2. Changing the settings of a User Role
One of our customer had an environment with a lot of user roles, views, classes and relationship types in the database. The customer reached out to System Center team and explained that on an average, changing the settings of a user role, for instance, providing or revoking permissions on specific views or dashboards to a specific user role, took about 30minutes.
Further research suggested that many other SCOM customers with similar environment also experience similar problem. In fact, many customers concurred that changing setting of, say, 15-20 user roles took an entire day that impacted their productivity and ability to use SCOM console effectively. At a high level, the SQL queries that fetched relevant data and eventually helped change the settings of a user role was optimized. This optimization led to significant improvements in the load time for our customers.
3. Grooming of Maintenance Mode Staging Table
Our customer support team received a case from our customer that SCOM Operations Manager Datawarehouse grooming (emptying) of maintenance mode staging table was not occurring. This essentially meant that the table grew every day into millions of rows which eventually filled up the database that could potentially lead to additional cost to the customer to spin up a new database.
Furthermore, the increase in utilization of database is usually correlated with decrease in performance of SCOM console. To fix this issue we added an index to the maintenance mode stable table. This ensured that proper grooming of the table happened.
4. SDK service not starting and severe perf degradation leading to SCOM console not loading
While the technical details of the above mentioned issues are beyond the scope of this blog, suffice to say that a couple of SQL queries running in the backend were causing the above mentioned issues. In fact, a few our customers mentioned that they faced severe performance degradation since they upgraded from SCOM 1807 to 2019. The SCOM console took a long time to load and when it did even the basic tasks such as adding a management server to management group couldn’t be completed. To fix this issue, we optimized the SQL queries relevant to these issues which lead to significant performance improvement.
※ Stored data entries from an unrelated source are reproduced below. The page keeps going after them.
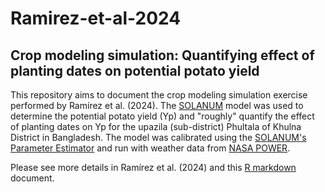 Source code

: # Ramirez-et-al-2024
## Crop modeling simulation: Quantifying effect of planting dates on potential potato yield
This repository aims to document the crop modeling simulation exercise performed by Ramírez et al. (2024). The [SOLANUM](https://cipotato.org/site/inrm/home/downmod.htm) model was used to determine the potential potato yield (Yp) and "roughly" quantify the effect of planting dates on Yp for the upazila (sub-district) Phultala of Khulna District in Bangladesh. The model was calibrated using the [SOLANUM's Parameter Estimator](https://doi.org/10.1515/opag-2018-0019) and run with weather data from [NASA POWER](https://cran.r-project.org/web/packages/nasapower/index.html). 

Please see more details in Ramírez et al. (2024) and this [R markdown](https://jninanya.github.io/Ramirez-et-al-2024/) document.
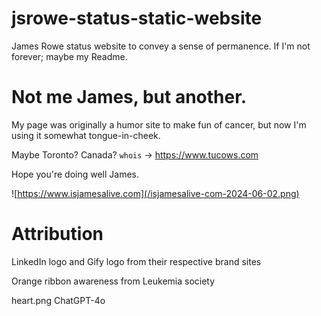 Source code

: # jsrowe-status-static-website

James Rowe status website to convey a sense of permanence. If I'm not forever; maybe my Readme.

# Not me James, but another.

My page was originally a humor site to make fun of cancer, but now I'm using it somewhat tongue-in-cheek.

Maybe Toronto? Canada? `whois` -> https://www.tucows.com

Hope you're doing well James.

![https://www.isjamesalive.com](/isjamesalive-com-2024-06-02.png)

# Attribution

LinkedIn logo and Gify logo from their respective brand sites

Orange ribbon awareness from Leukemia society

heart.png ChatGPT-4o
5. Reliability and performance improvement in XPlat agent
Prior to 2019, monitoring data related to health and performance were fetched through requests running in the same thread in the back end. Due to this design, any flaws in the perf channel affected the heartbeat requests and vice versa. This often led to system going into greyed out state.
In 2019, we isolated heartbeat threads from performance data related threads which meant that any malfunctioning in performance providers would not affect heartbeat request, thereby improving reliability of SCOM.
We also introduced filters in XPlat MPs to help customers in customizing their discovery and monitoring scope to entities of interest. With this filter, customers can define OMI queries to limit their workloads. For instance, in the SuSE platform there is a file system called “RaiserFS” which is not supported in core XPlat MPs, yet this file system was discovered with inappropriate performance data. Similarly, in case of hypervisor and container environments, large set of logical entities are created which should not monitored. This happens because of generic nature of XPlat agent which discovers all these entities. With the introduction of filters in Xplat MPs, discover and monitoring of all such entities can be fine-tuned further to improve performance and scale of XPlat agent.
If you have faced above mentioned issues in your SCOM environment, please let us know your current experience. Many of our customers are still using SCOM 2012 and SCOM 2016. Given that we will continue to make significant investment into improving SCOM performance in 2020, we strongly recommend that you upgrade your environment to the SCOM 2019 Update Rollup 2 to get better performance.
Lastly, in 2020, we’re planning to invest into improving performance of SCOM consoles for other top user scenarios such as alert, health and performance views.